*About this exercise*. Your answer should be the lines of the data below that contain "frame".

*The records*.
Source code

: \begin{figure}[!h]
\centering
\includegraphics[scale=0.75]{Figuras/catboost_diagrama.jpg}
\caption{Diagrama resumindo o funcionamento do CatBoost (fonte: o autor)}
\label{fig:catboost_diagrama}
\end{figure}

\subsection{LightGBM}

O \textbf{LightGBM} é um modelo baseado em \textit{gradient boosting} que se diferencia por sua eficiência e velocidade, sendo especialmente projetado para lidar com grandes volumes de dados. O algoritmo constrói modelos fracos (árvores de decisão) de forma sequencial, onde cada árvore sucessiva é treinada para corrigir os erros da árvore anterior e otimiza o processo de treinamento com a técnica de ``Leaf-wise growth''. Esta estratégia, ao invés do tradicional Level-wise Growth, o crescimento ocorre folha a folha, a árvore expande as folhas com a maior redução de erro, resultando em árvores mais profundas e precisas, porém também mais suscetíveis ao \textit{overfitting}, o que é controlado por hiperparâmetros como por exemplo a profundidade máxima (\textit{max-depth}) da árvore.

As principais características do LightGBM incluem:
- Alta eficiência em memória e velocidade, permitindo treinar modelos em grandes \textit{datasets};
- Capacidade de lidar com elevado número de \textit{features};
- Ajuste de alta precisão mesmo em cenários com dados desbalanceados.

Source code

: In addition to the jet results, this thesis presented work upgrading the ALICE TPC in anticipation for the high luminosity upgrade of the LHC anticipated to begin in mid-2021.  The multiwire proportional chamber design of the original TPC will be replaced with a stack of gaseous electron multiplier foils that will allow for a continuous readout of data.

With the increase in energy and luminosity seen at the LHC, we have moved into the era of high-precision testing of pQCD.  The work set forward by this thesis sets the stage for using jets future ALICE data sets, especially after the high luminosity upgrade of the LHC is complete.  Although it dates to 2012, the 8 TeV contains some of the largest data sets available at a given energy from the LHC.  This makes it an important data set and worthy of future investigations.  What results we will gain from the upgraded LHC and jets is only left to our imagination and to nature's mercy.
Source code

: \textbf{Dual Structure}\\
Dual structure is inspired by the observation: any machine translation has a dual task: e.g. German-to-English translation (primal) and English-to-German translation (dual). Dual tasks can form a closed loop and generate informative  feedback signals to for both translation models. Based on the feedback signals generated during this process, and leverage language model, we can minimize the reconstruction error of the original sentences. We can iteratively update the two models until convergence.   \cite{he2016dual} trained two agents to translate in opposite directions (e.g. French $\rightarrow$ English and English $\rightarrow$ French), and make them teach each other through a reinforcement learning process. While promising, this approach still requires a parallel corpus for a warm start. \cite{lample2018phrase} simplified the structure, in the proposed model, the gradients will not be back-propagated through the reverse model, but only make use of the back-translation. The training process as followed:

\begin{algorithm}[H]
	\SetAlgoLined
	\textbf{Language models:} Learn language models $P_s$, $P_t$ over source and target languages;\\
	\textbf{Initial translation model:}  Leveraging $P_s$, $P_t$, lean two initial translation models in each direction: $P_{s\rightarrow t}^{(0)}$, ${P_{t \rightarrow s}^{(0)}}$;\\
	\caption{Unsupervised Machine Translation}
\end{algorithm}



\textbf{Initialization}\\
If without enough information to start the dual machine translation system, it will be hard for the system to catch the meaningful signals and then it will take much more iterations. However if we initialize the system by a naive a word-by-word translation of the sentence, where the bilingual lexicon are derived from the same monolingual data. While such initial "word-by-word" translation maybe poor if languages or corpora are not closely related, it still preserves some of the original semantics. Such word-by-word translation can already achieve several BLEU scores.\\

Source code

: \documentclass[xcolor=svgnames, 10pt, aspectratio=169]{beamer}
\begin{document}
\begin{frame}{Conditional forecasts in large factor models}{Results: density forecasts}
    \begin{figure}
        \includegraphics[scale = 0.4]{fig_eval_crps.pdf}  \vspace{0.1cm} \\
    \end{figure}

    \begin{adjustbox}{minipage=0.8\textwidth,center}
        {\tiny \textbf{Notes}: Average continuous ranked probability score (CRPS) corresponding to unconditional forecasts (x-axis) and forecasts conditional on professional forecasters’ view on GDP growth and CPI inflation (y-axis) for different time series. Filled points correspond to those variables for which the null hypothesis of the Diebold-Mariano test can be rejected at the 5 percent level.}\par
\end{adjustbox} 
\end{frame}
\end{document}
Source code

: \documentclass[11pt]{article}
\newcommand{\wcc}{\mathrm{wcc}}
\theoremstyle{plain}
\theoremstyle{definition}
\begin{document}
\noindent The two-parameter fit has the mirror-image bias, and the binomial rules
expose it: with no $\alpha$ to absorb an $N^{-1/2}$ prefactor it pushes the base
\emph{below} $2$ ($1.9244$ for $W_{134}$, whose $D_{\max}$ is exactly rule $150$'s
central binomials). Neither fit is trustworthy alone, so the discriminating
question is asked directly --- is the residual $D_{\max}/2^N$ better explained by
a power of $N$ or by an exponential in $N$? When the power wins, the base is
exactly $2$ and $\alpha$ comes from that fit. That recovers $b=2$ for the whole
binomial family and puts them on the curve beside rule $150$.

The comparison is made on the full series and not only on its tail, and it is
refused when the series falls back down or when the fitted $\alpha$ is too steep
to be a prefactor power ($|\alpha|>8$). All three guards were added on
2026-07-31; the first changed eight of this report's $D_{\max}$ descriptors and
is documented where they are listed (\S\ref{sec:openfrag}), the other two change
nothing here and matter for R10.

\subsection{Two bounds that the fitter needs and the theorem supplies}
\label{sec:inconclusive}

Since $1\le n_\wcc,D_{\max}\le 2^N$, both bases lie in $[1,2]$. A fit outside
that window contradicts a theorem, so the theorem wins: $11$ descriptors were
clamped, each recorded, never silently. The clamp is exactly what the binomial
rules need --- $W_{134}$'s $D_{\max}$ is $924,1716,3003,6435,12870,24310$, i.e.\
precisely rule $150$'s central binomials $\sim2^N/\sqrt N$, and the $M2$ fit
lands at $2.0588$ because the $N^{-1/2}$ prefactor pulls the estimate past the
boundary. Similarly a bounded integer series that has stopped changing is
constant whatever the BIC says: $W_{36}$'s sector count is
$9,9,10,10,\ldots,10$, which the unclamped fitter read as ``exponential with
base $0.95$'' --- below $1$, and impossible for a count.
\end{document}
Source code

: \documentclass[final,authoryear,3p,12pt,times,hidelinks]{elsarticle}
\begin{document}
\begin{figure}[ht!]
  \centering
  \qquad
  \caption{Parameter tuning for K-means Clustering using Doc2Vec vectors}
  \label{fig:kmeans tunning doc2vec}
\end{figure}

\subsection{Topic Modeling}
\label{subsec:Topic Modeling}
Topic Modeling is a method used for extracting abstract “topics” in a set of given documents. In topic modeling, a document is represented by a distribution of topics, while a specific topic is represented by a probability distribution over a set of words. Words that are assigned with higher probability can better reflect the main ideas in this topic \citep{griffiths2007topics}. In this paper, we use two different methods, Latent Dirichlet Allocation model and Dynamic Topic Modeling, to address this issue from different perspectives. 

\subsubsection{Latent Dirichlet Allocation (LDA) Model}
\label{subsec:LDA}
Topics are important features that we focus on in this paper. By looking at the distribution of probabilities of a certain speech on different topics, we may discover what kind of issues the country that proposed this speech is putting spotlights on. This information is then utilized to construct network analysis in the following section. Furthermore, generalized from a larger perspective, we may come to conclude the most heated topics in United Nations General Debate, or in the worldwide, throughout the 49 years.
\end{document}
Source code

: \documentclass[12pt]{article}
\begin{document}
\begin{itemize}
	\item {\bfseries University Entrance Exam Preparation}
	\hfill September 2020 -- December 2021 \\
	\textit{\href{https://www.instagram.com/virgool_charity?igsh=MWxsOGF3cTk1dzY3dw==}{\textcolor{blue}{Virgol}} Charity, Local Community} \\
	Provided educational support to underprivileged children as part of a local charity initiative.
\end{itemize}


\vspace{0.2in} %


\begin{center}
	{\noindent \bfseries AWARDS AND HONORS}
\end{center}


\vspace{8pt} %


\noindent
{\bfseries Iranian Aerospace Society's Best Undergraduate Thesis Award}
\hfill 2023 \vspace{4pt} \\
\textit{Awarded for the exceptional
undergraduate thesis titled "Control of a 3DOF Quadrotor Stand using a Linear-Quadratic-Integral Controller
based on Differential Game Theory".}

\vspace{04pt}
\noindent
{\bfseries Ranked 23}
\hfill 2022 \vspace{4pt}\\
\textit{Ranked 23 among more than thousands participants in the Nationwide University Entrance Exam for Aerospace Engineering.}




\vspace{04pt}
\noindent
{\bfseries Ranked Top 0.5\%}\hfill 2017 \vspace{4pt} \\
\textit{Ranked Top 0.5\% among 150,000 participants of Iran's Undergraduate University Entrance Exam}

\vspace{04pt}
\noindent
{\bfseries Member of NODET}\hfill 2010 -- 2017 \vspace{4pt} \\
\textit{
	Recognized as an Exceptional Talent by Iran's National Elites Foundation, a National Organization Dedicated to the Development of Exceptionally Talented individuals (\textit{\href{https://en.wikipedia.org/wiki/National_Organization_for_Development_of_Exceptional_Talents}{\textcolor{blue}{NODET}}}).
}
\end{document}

*Written solution*.
\begin{frame}{Conditional forecasts in large factor models}{Results: density forecasts}
\end{frame}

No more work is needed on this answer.